En effet, les sociétés de semi-conducteurs comme Intel et Broadcom sont également dans une course pour fabriquer des puces sans fil beaucoup moins chères, beaucoup plus petites et beaucoup moins gourmandes en énergie. Plusieurs ont présenté ces ordinateurs miniatures au Consumer Electronics Show cette année. Ils ont vu le téléphone portable se transformer en smartphone, et les entreprises se demandent donc « Quelle est la prochaine étape ? », déclare David Blaauw, professeur d'ingénierie à l'Université du Michigan. Blaauw construit des ordinateurs sans fil à l'échelle millimétrique qui, selon lui, pourraient un jour rapporter des données à peu près n'importe où, même à l'intérieur de la tumeur d'un patient.
Une station de base SigFox peut desservir un rayon de dizaines de kilomètres en campagne et de cinq kilomètres en zone urbaine. Pour se connecter au réseau, un appareil aura besoin d'une puce sans fil à 1 ou 2 $ compatible, et les clients paieront environ 1 $ de frais de service par an et par appareil.
En atteignant d'abord la Bay Area (avec une expansion vers des pôles technologiques tels qu'Austin, Cambridge et Boulder en vue), SigFox espère susciter l'intérêt d'une région où les investisseurs en capital-risque ont investi près d'un milliard de dollars dans des startups se concentrant sur l'Internet des choses l'année dernière, selon le cabinet d'études CB Insights. L'une de ces startups, Sifflet , fabrique un collier de suivi de la condition physique pour les chiens. Il a levé 6 millions de dollars et est situé dans un coin de San Francisco appelé Ville de l'IoT grâce à sa profusion d'entreprises similaires.
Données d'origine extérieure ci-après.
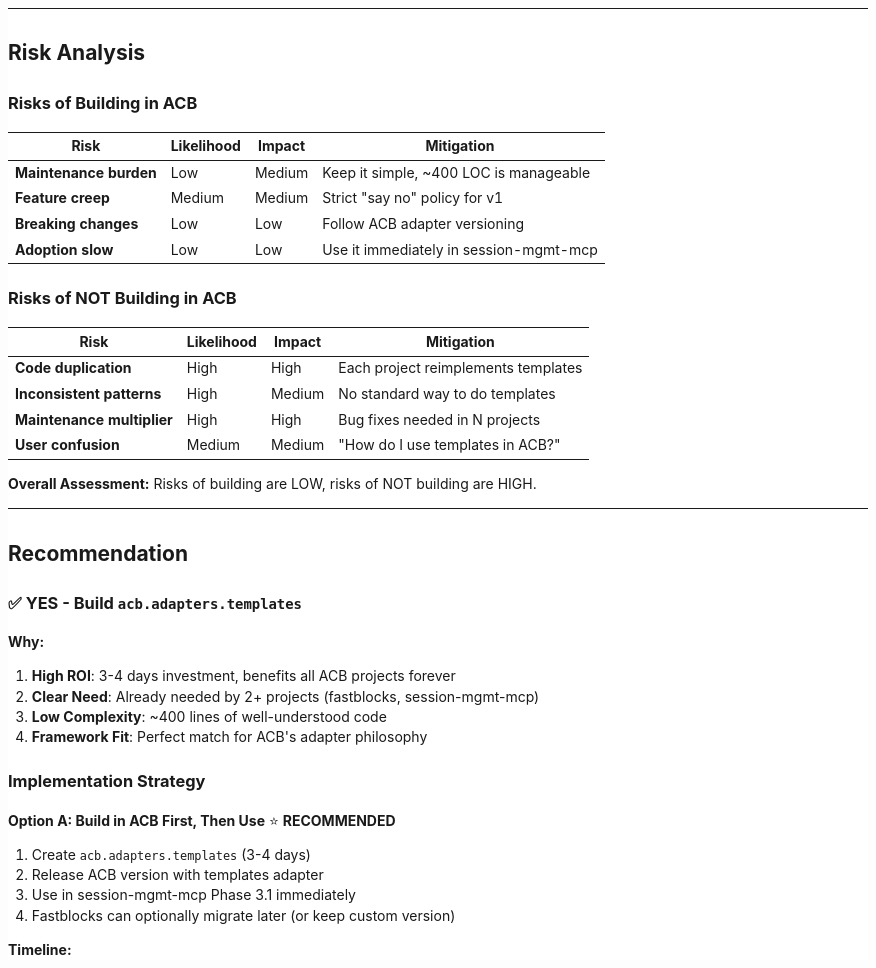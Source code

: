 ______________________________________________________________________

## Risk Analysis

### Risks of Building in ACB

| Risk | Likelihood | Impact | Mitigation |
|------|------------|--------|------------|
| **Maintenance burden** | Low | Medium | Keep it simple, ~400 LOC is manageable |
| **Feature creep** | Medium | Medium | Strict "say no" policy for v1 |
| **Breaking changes** | Low | Low | Follow ACB adapter versioning |
| **Adoption slow** | Low | Low | Use it immediately in session-mgmt-mcp |

### Risks of NOT Building in ACB

| Risk | Likelihood | Impact | Mitigation |
|------|------------|--------|------------|
| **Code duplication** | High | High | Each project reimplements templates |
| **Inconsistent patterns** | High | Medium | No standard way to do templates |
| **Maintenance multiplier** | High | High | Bug fixes needed in N projects |
| **User confusion** | Medium | Medium | "How do I use templates in ACB?" |

**Overall Assessment:** Risks of building are LOW, risks of NOT building are HIGH.

______________________________________________________________________

## Recommendation

### ✅ YES - Build `acb.adapters.templates`

**Why:**

1. **High ROI**: 3-4 days investment, benefits all ACB projects forever
1. **Clear Need**: Already needed by 2+ projects (fastblocks, session-mgmt-mcp)
1. **Low Complexity**: ~400 lines of well-understood code
1. **Framework Fit**: Perfect match for ACB's adapter philosophy

### Implementation Strategy

**Option A: Build in ACB First, Then Use** ⭐ **RECOMMENDED**

1. Create `acb.adapters.templates` (3-4 days)
1. Release ACB version with templates adapter
1. Use in session-mgmt-mcp Phase 3.1 immediately
1. Fastblocks can optionally migrate later (or keep custom version)

**Timeline:**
Ben Jacobs, PDG de Whistle, explique que le collier communique par Bluetooth avec un téléphone ou via un routeur Wi-Fi domestique. Il dit qu'avoir une connexion constante, n'importe où dans la ville, permettrait à Whistle d'ajouter des services supplémentaires, comme une balise de localisation pour les animaux perdus. À l'heure actuelle, ce n'est toujours pas possible, car ajouter une connexion de téléphone portable classique à un collier serait trop coûteux.
SigFox est pressé de mettre son réseau en place avant l'arrivée des concurrents. Jacob Sharony, directeur du cabinet de conseil sans fil Conseil Mobius , affirme que les grandes entreprises sans fil préparent également des réseaux exclusivement destinés aux machines, et ceux-ci peuvent fonctionner à des vitesses beaucoup plus élevées. Une nouvelle norme Wi-Fi longue portée et basse consommation qui bénéficie du soutien de certaines grandes entreprises américaines, dont Qualcomm, pourrait arriver sur le marché en 2016. Ce sera probablement un concurrent majeur même s'il est un peu tard dans la partie, dit Sharony.